Ari Aster, réalisateur d’« Eddington » : « Nous avons perdu la conscience d’un monde plus grand que notre petit moi »

Portrait Avec « Eddington », brillante fable horrifique dont il a le secret, le réalisateur de 38 ans triture avec drôlerie les angoisses de la crise du Covid et les névroses de l’Amérique de Trump.
Ari Aster à la première d’« Eddington », le 26 juin 2025, à Los Angeles. CHRIS PIZZELLO/AP/SIPA
Le mal, grand sujet d’Ari Aster, est d’abord une affaire de famille. Avant le bien nommé « Hérédité », brillante variation autour de « l’Exorciste » qui l’a lancé dans la cour des grands en 2018, son court-métrage de fin d’études, « The Strange Thing about the Johnsons », comédie horrifique tricotant son malaise autour d’un inceste, jetait les bases d’une obsession. Non seulement ses personnages d’antihéros poursuivis par la scoumoune – de Dani, l’étudiante martyre de « Midsommar » (formidable huis clos horrifique admiré par Martin Scorsese), au rôle-titre du névrotique « Beau Is Afraid » – ne se débarrassent jamais de leur enfance traumatique, mais ils finissent inexorablement dévorés jusque dans leur chair par un atavisme démoniaque.
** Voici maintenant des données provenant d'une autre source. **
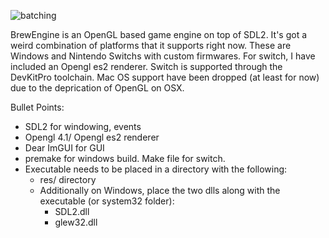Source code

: ![batching](https://user-images.githubusercontent.com/8151229/122889109-5b924600-d2f7-11eb-8eee-b56ae59c9f48.gif)

BrewEngine is an OpenGL based game engine on top of SDL2. It's got a weird combination of platforms that it supports right now. These are Windows and Nintendo Switchs with custom firmwares. For switch, I have included an Opengl es2 renderer. Switch is supported through the DevKitPro toolchain. Mac OS support have been dropped (at least for now) due to the deprication of OpenGL on OSX. 

Bullet Points:
- SDL2 for windowing, events
- Opengl 4.1/ Opengl es2 renderer
- Dear ImGUI for GUI
- premake for windows build. Make file for switch.
- Executable needs to be placed in a directory with the following:
    - res/ directory
    - Additionally on Windows, place the two dlls along with the executable (or system32 folder):
        - SDL2.dll
        - glew32.dll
Dans son dernier-né « Eddington », Joe Cross (Joaquin Phoenix), nanti d’une femme dépressive et d’une belle-mère complotiste, n’est pas en reste, shérif torturé d’une petite ville du Nouveau-Mexique au bord de l’autodestruction, rongée par la folie furieuse des réseaux sociaux et la psychose du Covid.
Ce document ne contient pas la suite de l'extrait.